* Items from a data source
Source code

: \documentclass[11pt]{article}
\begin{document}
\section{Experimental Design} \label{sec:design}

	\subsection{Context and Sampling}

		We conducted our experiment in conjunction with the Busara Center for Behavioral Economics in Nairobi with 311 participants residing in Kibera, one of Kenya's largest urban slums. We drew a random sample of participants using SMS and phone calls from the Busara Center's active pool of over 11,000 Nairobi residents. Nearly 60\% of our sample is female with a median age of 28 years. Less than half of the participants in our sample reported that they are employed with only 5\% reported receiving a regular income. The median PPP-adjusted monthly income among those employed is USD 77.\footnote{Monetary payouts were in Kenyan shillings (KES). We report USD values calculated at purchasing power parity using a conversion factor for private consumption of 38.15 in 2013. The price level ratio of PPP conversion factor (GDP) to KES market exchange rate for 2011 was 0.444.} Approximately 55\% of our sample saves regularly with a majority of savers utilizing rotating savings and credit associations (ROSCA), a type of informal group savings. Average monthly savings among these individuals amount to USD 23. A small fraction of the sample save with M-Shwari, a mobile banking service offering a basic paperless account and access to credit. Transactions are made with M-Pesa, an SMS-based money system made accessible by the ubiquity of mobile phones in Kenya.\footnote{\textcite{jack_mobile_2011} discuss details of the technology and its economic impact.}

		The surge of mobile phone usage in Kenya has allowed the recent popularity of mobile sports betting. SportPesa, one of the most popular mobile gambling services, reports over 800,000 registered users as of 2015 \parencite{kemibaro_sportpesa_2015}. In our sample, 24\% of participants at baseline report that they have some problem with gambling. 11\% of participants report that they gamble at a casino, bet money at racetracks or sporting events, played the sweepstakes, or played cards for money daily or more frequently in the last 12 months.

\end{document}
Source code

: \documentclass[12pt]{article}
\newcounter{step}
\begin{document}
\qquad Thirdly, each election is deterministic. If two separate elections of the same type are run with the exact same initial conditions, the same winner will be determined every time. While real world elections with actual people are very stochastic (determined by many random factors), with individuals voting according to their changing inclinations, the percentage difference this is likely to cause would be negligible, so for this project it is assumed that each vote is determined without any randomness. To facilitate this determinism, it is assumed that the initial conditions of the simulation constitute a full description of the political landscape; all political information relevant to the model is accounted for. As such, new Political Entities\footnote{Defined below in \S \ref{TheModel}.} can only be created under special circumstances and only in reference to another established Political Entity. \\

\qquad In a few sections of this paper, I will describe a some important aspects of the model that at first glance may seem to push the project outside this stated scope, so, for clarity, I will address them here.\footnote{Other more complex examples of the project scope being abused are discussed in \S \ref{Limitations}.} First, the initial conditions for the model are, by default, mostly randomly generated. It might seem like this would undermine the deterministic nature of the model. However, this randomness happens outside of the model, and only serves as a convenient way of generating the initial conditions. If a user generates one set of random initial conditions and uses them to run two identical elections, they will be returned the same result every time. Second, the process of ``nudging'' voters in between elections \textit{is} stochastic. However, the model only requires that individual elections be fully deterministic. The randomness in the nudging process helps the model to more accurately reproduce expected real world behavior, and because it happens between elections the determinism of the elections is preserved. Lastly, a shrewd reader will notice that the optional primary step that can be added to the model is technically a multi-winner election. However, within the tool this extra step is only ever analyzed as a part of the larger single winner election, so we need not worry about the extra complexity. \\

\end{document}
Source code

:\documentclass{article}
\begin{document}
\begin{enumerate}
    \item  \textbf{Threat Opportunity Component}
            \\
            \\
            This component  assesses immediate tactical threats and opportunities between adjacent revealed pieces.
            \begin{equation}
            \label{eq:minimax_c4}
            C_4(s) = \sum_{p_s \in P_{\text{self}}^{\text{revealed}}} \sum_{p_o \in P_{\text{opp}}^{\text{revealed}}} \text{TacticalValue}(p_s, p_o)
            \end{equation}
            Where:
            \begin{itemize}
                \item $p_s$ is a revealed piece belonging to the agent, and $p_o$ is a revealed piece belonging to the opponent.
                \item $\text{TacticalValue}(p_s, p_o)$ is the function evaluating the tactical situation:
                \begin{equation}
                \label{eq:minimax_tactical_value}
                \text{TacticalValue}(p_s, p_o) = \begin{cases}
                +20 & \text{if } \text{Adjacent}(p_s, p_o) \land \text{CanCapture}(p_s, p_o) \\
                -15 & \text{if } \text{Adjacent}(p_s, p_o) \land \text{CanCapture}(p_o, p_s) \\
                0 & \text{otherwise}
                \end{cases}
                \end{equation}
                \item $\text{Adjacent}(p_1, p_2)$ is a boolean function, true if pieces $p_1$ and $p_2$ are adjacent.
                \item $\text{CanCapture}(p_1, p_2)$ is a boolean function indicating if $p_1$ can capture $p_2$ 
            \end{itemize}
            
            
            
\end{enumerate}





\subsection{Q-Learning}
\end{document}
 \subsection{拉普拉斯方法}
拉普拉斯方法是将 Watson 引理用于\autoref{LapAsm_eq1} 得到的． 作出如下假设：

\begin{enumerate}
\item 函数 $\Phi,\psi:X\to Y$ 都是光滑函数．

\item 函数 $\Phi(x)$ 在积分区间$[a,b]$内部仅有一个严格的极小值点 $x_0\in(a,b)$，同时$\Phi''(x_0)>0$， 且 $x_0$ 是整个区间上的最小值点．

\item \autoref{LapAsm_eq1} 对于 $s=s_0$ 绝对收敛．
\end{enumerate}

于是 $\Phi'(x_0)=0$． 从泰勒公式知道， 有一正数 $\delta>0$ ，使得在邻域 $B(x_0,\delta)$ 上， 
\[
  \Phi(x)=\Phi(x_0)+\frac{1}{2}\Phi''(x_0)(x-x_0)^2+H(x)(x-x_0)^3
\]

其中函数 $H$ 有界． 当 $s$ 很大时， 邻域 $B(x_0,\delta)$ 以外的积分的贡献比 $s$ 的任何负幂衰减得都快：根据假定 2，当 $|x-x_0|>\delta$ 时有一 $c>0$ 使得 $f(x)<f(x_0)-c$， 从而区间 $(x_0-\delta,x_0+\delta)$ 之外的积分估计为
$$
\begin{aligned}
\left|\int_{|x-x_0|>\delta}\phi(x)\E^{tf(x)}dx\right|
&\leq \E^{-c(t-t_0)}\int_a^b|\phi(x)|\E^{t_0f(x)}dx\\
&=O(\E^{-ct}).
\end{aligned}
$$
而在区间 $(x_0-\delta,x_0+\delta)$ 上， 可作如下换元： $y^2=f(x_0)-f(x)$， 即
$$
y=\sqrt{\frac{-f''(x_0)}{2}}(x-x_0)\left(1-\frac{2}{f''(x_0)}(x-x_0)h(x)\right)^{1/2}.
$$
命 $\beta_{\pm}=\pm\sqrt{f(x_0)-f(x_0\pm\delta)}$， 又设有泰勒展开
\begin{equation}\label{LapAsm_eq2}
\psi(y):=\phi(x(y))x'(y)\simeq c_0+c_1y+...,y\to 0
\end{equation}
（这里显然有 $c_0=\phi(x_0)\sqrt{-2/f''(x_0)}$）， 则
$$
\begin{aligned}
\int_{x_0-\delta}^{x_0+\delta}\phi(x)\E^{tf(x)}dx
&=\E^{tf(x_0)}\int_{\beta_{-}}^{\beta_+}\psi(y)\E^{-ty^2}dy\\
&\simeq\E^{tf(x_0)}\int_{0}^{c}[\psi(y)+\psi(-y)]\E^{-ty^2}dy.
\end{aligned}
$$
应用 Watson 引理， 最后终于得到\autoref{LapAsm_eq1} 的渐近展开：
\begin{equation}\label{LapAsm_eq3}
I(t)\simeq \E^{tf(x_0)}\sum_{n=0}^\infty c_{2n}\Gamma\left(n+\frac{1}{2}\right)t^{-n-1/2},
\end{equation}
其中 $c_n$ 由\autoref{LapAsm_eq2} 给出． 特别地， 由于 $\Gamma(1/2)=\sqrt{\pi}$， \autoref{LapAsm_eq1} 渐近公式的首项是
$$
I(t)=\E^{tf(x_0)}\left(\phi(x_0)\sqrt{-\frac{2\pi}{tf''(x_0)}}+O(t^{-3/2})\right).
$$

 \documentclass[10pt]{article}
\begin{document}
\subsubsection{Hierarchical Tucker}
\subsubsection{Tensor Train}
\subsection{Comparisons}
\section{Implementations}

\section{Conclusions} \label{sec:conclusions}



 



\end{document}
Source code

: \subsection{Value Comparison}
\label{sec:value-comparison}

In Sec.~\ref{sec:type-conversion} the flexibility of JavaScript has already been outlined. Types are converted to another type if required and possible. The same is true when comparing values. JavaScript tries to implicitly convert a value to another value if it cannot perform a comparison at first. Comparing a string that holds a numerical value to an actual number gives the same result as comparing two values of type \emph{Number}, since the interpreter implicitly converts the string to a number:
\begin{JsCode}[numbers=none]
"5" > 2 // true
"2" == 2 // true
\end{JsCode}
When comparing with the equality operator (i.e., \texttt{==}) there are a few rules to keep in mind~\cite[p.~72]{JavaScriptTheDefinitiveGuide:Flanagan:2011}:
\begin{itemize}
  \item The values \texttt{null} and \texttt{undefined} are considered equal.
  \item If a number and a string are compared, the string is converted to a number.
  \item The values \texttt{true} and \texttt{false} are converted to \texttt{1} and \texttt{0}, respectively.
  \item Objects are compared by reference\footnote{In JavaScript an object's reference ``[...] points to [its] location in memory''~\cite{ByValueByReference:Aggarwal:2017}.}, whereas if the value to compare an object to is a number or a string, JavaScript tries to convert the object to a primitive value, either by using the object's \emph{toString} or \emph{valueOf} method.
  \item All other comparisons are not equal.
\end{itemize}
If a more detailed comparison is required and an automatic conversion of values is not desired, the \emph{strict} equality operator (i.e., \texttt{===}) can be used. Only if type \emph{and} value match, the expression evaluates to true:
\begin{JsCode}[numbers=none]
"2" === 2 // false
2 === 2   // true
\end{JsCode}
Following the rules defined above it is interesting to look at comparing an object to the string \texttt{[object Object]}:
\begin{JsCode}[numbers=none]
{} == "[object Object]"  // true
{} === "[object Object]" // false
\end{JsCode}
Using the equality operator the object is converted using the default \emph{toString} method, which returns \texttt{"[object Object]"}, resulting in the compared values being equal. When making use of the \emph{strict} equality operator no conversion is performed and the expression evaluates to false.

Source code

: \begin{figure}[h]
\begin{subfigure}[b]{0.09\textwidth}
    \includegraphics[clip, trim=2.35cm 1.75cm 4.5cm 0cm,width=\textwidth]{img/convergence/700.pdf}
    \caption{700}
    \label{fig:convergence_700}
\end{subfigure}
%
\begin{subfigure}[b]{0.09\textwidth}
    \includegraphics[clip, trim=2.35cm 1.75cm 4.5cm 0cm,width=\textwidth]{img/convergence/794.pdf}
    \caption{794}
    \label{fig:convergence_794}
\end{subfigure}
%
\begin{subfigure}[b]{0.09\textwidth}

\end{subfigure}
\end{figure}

* WHAT NEEDS TO BE DONE
Filter the entries down to the lines with the word "revealed" in them.

* WRITTEN SOLUTION
            This component  assesses immediate tactical threats and opportunities between adjacent revealed pieces.
            C_4(s) = \sum_{p_s \in P_{\text{self}}^{\text{revealed}}} \sum_{p_o \in P_{\text{opp}}^{\text{revealed}}} \text{TacticalValue}(p_s, p_o)
                \item $p_s$ is a revealed piece belonging to the agent, and $p_o$ is a revealed piece belonging to the opponent.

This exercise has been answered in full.